--- Supplied material Enclosed Below ---
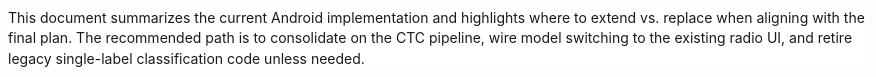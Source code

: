 This document summarizes the current Android implementation and highlights where to extend vs. replace when aligning with the final plan. The recommended path is to consolidate on the CTC pipeline, wire model switching to the existing radio UI, and retire legacy single-label classification code unless needed.
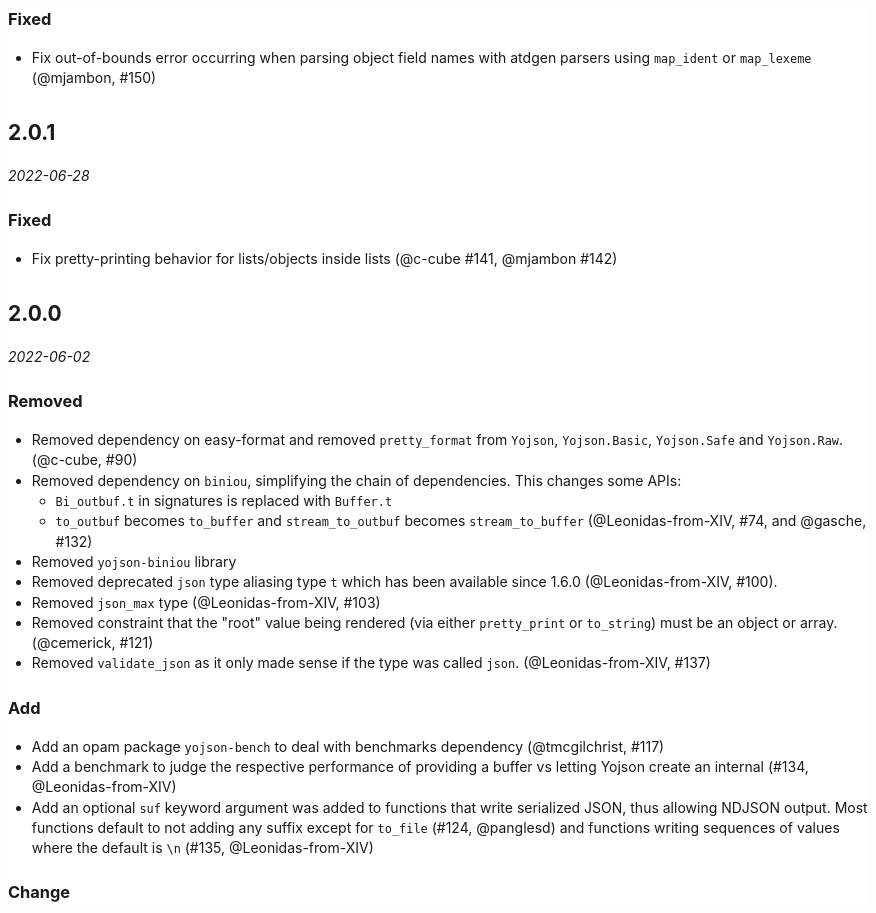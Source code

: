 ### Fixed

- Fix out-of-bounds error occurring when parsing object field names
  with atdgen parsers using `map_ident` or `map_lexeme` (@mjambon, #150)

## 2.0.1

*2022-06-28*

### Fixed

- Fix pretty-printing behavior for lists/objects inside lists (@c-cube
  #141, @mjambon #142)

## 2.0.0

*2022-06-02*

### Removed

- Removed dependency on easy-format and removed `pretty_format` from
  `Yojson`, `Yojson.Basic`, `Yojson.Safe` and `Yojson.Raw`. (@c-cube, #90)
- Removed dependency on `biniou`, simplifying the chain of dependencies. This
  changes some APIs:
  * `Bi_outbuf.t` in signatures is replaced with `Buffer.t`
  * `to_outbuf` becomes `to_buffer` and `stream_to_outbuf` becomes
    `stream_to_buffer`
  (@Leonidas-from-XIV, #74, and @gasche, #132)
- Removed `yojson-biniou` library
- Removed deprecated `json` type aliasing type `t` which has been available
  since 1.6.0 (@Leonidas-from-XIV, #100).
- Removed `json_max` type (@Leonidas-from-XIV, #103)
- Removed constraint that the "root" value being rendered (via either
  `pretty_print` or `to_string`) must be an object or array. (@cemerick, #121)
- Removed `validate_json` as it only made sense if the type was called `json`.
  (@Leonidas-from-XIV, #137)

### Add

- Add an opam package `yojson-bench` to deal with benchmarks dependency
  (@tmcgilchrist, #117)
- Add a benchmark to judge the respective performance of providing a buffer vs
  letting Yojson create an internal (#134, @Leonidas-from-XIV)
- Add an optional `suf` keyword argument was added to functions that write
  serialized JSON, thus allowing NDJSON output. Most functions default to not
  adding any suffix except for `to_file` (#124, @panglesd) and functions
  writing sequences of values where the default is `\n` (#135,
  @Leonidas-from-XIV)

### Change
--- End of Enclosed Supplied material ---
For each record above, write out its text exactly and skip any picture.

Source code

: This document summarizes the current Android implementation and highlights where to extend vs. replace when aligning with the final plan. The recommended path is to consolidate on the CTC pipeline, wire model switching to the existing radio UI, and retire legacy single-label classification code unless needed.
Source code

: ### Fixed

- Fix out-of-bounds error occurring when parsing object field names
  with atdgen parsers using `map_ident` or `map_lexeme` (@mjambon, #150)

## 2.0.1

*2022-06-28*

### Fixed

- Fix pretty-printing behavior for lists/objects inside lists (@c-cube
  #141, @mjambon #142)

## 2.0.0

*2022-06-02*

### Removed

- Removed dependency on easy-format and removed `pretty_format` from
  `Yojson`, `Yojson.Basic`, `Yojson.Safe` and `Yojson.Raw`. (@c-cube, #90)
- Removed dependency on `biniou`, simplifying the chain of dependencies. This
  changes some APIs:
  * `Bi_outbuf.t` in signatures is replaced with `Buffer.t`
  * `to_outbuf` becomes `to_buffer` and `stream_to_outbuf` becomes
    `stream_to_buffer`
  (@Leonidas-from-XIV, #74, and @gasche, #132)
- Removed `yojson-biniou` library
- Removed deprecated `json` type aliasing type `t` which has been available
  since 1.6.0 (@Leonidas-from-XIV, #100).
- Removed `json_max` type (@Leonidas-from-XIV, #103)
- Removed constraint that the "root" value being rendered (via either
  `pretty_print` or `to_string`) must be an object or array. (@cemerick, #121)
- Removed `validate_json` as it only made sense if the type was called `json`.
  (@Leonidas-from-XIV, #137)

### Add

- Add an opam package `yojson-bench` to deal with benchmarks dependency
  (@tmcgilchrist, #117)
- Add a benchmark to judge the respective performance of providing a buffer vs
  letting Yojson create an internal (#134, @Leonidas-from-XIV)
- Add an optional `suf` keyword argument was added to functions that write
  serialized JSON, thus allowing NDJSON output. Most functions default to not
  adding any suffix except for `to_file` (#124, @panglesd) and functions
  writing sequences of values where the default is `\n` (#135,
  @Leonidas-from-XIV)

### Change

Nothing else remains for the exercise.